Les cadres de ces entités politiques, notamment ceux du FLN, ne nient pas cet état de fait. Tous attendent la tenue du congrès pour opérer, disent-ils, les «bouleversements escomptés». Abdelouahab Benzaim, sénateur FLN et candidat au poste de président du Conseil de la nation, admet que le FLN passe par une «phase très difficile», mais seul les Algériens, selon lui, décideront du sort et du devenir de l’ex-parti unique. «Si le peuple nous tourne le dos lors des élections, nous allons reprendre à zéro et remettre sur les rails le FLN», assure-t-il.
A ce sujet, le verdict des Algériens est connu ! La génération à l’origine du mouvement populaire en cours récuse la légitimité historique dont se réclament encore les caciques de ce parti. Benzaim tient à nuancer.

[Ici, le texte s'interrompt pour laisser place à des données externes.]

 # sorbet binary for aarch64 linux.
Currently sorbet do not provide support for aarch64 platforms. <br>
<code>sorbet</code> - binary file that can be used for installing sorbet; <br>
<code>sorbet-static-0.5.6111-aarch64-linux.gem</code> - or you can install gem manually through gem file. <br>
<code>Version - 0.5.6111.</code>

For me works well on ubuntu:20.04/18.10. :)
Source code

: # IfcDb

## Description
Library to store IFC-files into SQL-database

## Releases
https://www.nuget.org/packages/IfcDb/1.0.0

Pour lui, les Algériens ne sont pas tous contre le FLN. Bien au contraire.
Néanmoins, il confirme qu’un «toilettage» dans les rangs de ce parti s’impose pour changer les mentalités et pouvoir reconstruire le FLN affaibli à tous les niveaux. «Nous sommes en train de combattre les vieux dinosaures qui refusent de passer le flambeau aux jeunes et aux compétences. Le travail en coulisse a commencé et nous allons opérer un changement radical lors du congrès prévu en mai prochain.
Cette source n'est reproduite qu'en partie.